> [RECORDED INFORMATION]

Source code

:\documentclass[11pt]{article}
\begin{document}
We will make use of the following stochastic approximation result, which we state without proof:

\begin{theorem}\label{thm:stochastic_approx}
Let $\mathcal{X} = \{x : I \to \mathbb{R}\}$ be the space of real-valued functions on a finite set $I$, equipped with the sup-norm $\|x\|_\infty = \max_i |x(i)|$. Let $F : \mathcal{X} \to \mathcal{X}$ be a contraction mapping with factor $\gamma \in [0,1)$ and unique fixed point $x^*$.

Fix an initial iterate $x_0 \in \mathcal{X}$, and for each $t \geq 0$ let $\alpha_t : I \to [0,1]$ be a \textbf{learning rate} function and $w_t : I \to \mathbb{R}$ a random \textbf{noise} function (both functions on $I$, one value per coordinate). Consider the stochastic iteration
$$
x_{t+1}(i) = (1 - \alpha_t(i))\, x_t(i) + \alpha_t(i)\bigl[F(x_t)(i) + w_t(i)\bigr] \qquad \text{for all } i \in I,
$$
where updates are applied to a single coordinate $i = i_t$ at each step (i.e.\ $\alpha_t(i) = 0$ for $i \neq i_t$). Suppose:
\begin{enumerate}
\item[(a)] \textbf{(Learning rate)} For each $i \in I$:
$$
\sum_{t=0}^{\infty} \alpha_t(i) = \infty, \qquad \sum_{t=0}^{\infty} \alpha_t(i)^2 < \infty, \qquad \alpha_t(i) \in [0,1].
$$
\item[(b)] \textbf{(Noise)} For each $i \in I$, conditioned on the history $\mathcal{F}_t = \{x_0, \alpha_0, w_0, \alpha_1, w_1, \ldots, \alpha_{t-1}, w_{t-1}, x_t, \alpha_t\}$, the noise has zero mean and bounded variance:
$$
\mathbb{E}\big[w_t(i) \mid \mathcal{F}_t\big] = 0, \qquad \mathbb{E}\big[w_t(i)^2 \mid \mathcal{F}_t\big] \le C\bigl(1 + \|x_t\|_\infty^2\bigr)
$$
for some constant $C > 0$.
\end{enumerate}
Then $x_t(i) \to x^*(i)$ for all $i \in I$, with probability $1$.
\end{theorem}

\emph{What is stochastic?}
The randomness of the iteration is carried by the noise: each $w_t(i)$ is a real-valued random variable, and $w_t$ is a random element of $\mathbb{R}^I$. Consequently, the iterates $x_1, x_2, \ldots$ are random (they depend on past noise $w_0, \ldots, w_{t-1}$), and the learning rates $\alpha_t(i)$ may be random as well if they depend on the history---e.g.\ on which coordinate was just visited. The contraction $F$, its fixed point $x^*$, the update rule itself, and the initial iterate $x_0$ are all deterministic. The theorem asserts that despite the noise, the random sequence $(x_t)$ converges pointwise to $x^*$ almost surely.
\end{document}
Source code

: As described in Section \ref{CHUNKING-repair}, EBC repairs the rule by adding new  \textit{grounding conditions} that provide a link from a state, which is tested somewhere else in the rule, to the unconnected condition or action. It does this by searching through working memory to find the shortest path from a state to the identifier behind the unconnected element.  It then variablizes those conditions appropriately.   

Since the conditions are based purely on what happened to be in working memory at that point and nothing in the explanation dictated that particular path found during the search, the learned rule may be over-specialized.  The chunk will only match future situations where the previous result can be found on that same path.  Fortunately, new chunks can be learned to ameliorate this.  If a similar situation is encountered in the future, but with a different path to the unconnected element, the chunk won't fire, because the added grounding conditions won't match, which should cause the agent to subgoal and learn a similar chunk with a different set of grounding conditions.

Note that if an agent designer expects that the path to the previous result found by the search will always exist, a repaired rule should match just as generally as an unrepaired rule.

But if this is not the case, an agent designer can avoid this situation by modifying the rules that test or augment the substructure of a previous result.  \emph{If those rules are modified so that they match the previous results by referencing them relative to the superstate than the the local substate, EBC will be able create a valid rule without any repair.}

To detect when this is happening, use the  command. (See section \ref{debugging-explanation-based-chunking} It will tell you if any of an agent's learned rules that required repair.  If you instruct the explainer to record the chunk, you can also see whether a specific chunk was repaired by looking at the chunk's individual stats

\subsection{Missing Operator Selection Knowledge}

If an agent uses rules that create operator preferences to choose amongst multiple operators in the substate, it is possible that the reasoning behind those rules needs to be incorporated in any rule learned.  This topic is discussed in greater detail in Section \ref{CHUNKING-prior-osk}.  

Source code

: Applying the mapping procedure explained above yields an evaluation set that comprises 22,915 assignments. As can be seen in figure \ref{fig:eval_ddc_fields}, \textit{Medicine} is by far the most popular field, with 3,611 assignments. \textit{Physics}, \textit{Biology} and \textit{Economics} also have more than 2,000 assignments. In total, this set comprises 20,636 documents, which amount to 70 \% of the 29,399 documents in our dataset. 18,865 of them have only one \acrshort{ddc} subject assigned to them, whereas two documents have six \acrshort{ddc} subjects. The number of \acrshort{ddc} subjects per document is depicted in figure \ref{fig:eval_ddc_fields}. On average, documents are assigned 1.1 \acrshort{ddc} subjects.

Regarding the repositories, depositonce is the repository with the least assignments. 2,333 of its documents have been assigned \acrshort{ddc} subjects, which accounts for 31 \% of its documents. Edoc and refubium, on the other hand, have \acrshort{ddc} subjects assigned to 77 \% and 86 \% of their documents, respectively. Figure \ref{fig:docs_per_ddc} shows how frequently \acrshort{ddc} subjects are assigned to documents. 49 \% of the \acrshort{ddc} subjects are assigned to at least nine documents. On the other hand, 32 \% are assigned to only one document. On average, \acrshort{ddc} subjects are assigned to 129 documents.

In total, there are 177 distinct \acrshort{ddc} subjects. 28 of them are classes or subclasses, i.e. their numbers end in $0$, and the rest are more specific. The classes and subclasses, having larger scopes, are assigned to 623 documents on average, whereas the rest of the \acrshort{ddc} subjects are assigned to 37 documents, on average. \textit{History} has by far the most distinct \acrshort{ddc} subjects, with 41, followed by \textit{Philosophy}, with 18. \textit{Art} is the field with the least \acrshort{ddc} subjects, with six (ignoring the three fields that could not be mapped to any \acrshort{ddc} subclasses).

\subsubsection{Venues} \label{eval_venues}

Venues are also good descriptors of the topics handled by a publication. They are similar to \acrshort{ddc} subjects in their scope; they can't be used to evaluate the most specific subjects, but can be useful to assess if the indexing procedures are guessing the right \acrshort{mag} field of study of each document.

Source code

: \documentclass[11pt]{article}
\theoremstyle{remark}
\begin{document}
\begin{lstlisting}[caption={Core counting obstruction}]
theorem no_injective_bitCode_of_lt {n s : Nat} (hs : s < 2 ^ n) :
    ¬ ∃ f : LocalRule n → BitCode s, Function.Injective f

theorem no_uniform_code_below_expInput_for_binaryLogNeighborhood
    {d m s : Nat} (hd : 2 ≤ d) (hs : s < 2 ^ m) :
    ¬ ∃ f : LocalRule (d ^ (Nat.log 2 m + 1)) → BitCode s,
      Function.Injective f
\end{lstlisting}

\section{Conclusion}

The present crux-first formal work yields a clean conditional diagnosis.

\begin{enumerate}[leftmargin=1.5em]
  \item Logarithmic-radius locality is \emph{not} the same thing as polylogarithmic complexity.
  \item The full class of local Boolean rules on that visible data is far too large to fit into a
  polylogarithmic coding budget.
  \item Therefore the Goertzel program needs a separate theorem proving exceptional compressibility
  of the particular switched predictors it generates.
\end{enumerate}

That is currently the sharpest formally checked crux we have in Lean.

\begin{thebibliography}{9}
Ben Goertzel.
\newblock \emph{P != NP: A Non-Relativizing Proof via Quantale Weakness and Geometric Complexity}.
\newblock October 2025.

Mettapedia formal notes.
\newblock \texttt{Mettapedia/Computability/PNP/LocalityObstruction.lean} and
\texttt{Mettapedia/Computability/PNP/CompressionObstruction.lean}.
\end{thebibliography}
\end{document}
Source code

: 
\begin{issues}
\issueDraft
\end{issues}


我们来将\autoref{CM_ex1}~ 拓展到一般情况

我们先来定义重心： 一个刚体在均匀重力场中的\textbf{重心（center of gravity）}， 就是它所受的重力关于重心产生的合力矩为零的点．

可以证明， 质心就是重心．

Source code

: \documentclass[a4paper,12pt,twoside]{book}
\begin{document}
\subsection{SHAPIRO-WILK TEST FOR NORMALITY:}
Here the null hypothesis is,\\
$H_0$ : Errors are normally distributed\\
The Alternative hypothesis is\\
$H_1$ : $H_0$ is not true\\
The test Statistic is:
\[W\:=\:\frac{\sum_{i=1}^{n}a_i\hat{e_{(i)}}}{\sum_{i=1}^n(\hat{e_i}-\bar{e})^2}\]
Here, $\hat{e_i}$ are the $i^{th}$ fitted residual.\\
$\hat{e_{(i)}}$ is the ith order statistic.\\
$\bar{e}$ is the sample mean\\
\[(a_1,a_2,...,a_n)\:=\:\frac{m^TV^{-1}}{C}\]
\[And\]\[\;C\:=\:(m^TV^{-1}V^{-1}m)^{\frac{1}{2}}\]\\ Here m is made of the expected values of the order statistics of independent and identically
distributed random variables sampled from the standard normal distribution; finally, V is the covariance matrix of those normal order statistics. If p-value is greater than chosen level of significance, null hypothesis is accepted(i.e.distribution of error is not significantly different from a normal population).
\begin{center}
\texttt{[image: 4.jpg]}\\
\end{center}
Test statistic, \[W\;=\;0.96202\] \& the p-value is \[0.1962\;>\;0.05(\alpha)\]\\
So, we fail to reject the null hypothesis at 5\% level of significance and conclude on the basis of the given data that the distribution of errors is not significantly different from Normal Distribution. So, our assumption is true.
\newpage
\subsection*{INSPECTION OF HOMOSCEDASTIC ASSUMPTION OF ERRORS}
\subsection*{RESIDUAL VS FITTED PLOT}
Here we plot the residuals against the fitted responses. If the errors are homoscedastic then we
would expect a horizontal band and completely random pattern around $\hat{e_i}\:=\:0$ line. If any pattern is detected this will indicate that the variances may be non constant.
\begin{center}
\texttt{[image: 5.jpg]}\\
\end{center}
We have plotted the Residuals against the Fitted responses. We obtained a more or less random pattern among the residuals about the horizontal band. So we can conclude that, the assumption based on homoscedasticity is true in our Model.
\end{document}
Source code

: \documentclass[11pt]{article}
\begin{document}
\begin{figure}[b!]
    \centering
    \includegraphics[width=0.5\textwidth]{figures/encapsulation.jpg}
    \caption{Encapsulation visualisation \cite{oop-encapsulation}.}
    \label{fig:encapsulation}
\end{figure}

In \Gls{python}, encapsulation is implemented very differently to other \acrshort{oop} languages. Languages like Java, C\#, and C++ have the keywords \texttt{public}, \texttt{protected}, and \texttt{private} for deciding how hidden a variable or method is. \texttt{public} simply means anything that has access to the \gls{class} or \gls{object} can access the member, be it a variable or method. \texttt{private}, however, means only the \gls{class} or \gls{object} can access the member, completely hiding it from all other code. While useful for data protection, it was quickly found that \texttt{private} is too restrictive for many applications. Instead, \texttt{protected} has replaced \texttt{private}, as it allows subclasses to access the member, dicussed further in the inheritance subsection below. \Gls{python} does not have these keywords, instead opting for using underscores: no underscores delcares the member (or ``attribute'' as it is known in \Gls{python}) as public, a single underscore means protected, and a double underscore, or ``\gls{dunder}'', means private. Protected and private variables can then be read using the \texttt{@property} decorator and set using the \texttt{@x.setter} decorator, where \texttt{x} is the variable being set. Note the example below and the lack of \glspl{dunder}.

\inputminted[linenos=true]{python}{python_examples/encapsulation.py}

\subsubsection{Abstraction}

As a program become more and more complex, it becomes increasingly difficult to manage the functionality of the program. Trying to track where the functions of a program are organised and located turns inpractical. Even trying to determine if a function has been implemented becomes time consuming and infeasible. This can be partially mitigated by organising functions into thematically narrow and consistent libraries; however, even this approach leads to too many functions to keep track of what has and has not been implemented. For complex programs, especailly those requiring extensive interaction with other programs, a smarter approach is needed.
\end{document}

> [TO DO] Please reproduce the lines from the line with "ith order statistic.\\" to the line with "independent and identically", both ends included, exactly as they appear above.

> [EXERCISE SOLUTION]
$\hat{e_{(i)}}$ is the ith order statistic.\\
$\bar{e}$ is the sample mean\\
\[(a_1,a_2,...,a_n)\:=\:\frac{m^TV^{-1}}{C}\]
\[And\]\[\;C\:=\:(m^TV^{-1}V^{-1}m)^{\frac{1}{2}}\]\\ Here m is made of the expected values of the order statistics of independent and identically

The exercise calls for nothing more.